(Saved data entries)
"""

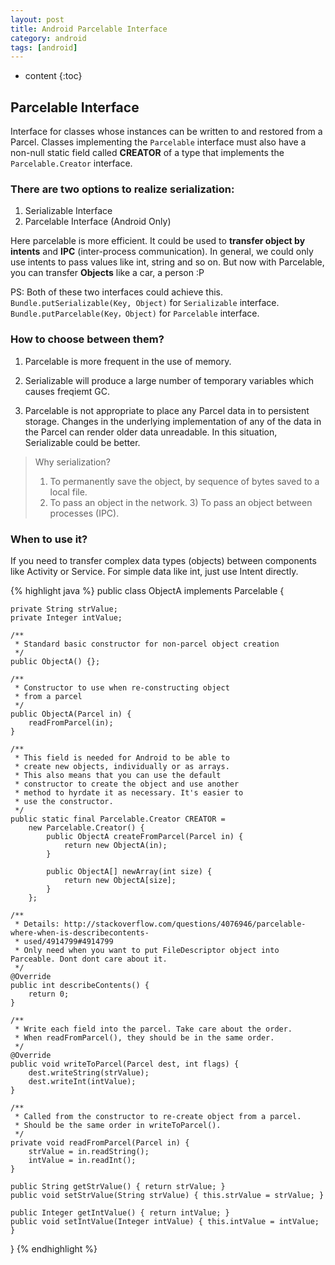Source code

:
 ```yaml
---
layout: post
title: Android Parcelable Interface
category: android
tags: [android]
---
```

* content
{:toc}
## Parcelable Interface

Interface for classes whose instances can be written to and restored from a Parcel. 
Classes implementing the `Parcelable` interface must also have a non-null static field called **CREATOR** of a type that implements the `Parcelable.Creator` interface.

### There are two options to realize serialization:

1. Serializable Interface
2. Parcelable Interface (Android Only)

Here parcelable is more efficient. It could be used to **transfer object by intents** and **IPC** (inter-process communication). In general, we could only use intents to pass values like int, string and so on. But now with Parcelable, you can transfer **Objects** like a car, a person :P

PS: Both of these two interfaces could achieve this. `Bundle.putSerializable(Key, Object)` for `Serializable` interface. `Bundle.putParcelable(Key，Object)` for `Parcelable` interface.

###  How to choose between them?

1. Parcelable is more frequent in the use of memory.

2. Serializable will produce a large number of temporary variables which causes freqiemt GC.

3. Parcelable is not appropriate to place any Parcel data in to persistent storage. Changes in the underlying implementation of any of the data in the Parcel can render older data unreadable. In this situation, Serializable could be better.

> Why serialization? 
> 1) To permanently save the object, by sequence of bytes saved to a local file. 
> 2) To pass an object in the network. 3) To pass an object between processes (IPC). 

### When to use it?

If you need to transfer complex data types (objects) between components like Activity or Service. For simple data like int, just use Intent directly.

{% highlight java %}
public class ObjectA implements Parcelable {
 
	private String strValue;
	private Integer intValue;
 
	/**
	 * Standard basic constructor for non-parcel object creation
	 */
	public ObjectA() {};
 
	/**
	 * Constructor to use when re-constructing object
	 * from a parcel
	 */
	public ObjectA(Parcel in) {
		readFromParcel(in);
	}
 	
 	/**
     * This field is needed for Android to be able to
     * create new objects, individually or as arrays.
     * This also means that you can use the default
     * constructor to create the object and use another
     * method to hyrdate it as necessary. It's easier to 
     * use the constructor.
     */
    public static final Parcelable.Creator CREATOR =
    	new Parcelable.Creator() {
            public ObjectA createFromParcel(Parcel in) {
                return new ObjectA(in);
            }
 
            public ObjectA[] newArray(int size) {
                return new ObjectA[size];
            }
        };

 	/**
 	 * Details: http://stackoverflow.com/questions/4076946/parcelable-where-when-is-describecontents-
     * used/4914799#4914799
     * Only need when you want to put FileDescriptor object into Parceable. Dont dont care about it.
 	 */
	@Override
	public int describeContents() {
		return 0;
	}

	/**
	 * Write each field into the parcel. Take care about the order.
	 * When readFromParcel(), they should be in the same order.
	 */
	@Override
	public void writeToParcel(Parcel dest, int flags) {
		dest.writeString(strValue);
		dest.writeInt(intValue);
	}
 
	/**
	 * Called from the constructor to re-create object from a parcel.
	 * Should be the same order in writeToParcel().
	 */
	private void readFromParcel(Parcel in) {
		strValue = in.readString();
		intValue = in.readInt();
	}

    public String getStrValue() { return strValue; }
	public void setStrValue(String strValue) { this.strValue = strValue; }
 
	public Integer getIntValue() { return intValue; }
	public void setIntValue(Integer intValue) { this.intValue = intValue; }
 
}
{% endhighlight %}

"""

### Task statement
No pictures should appear; only the lines from the first line of the records through the line with "2. Serializable will", both included, are to be restated word for word.

### Answer space
Source code

:
 ```yaml
---
layout: post
title: Android Parcelable Interface
category: android
tags: [android]
---
```

* content
{:toc}
## Parcelable Interface

Interface for classes whose instances can be written to and restored from a Parcel. 
Classes implementing the `Parcelable` interface must also have a non-null static field called **CREATOR** of a type that implements the `Parcelable.Creator` interface.

### There are two options to realize serialization:

1. Serializable Interface
2. Parcelable Interface (Android Only)

Here parcelable is more efficient. It could be used to **transfer object by intents** and **IPC** (inter-process communication). In general, we could only use intents to pass values like int, string and so on. But now with Parcelable, you can transfer **Objects** like a car, a person :P

PS: Both of these two interfaces could achieve this. `Bundle.putSerializable(Key, Object)` for `Serializable` interface. `Bundle.putParcelable(Key，Object)` for `Parcelable` interface.

###  How to choose between them?

1. Parcelable is more frequent in the use of memory.

2. Serializable will produce a large number of temporary variables which causes freqiemt GC.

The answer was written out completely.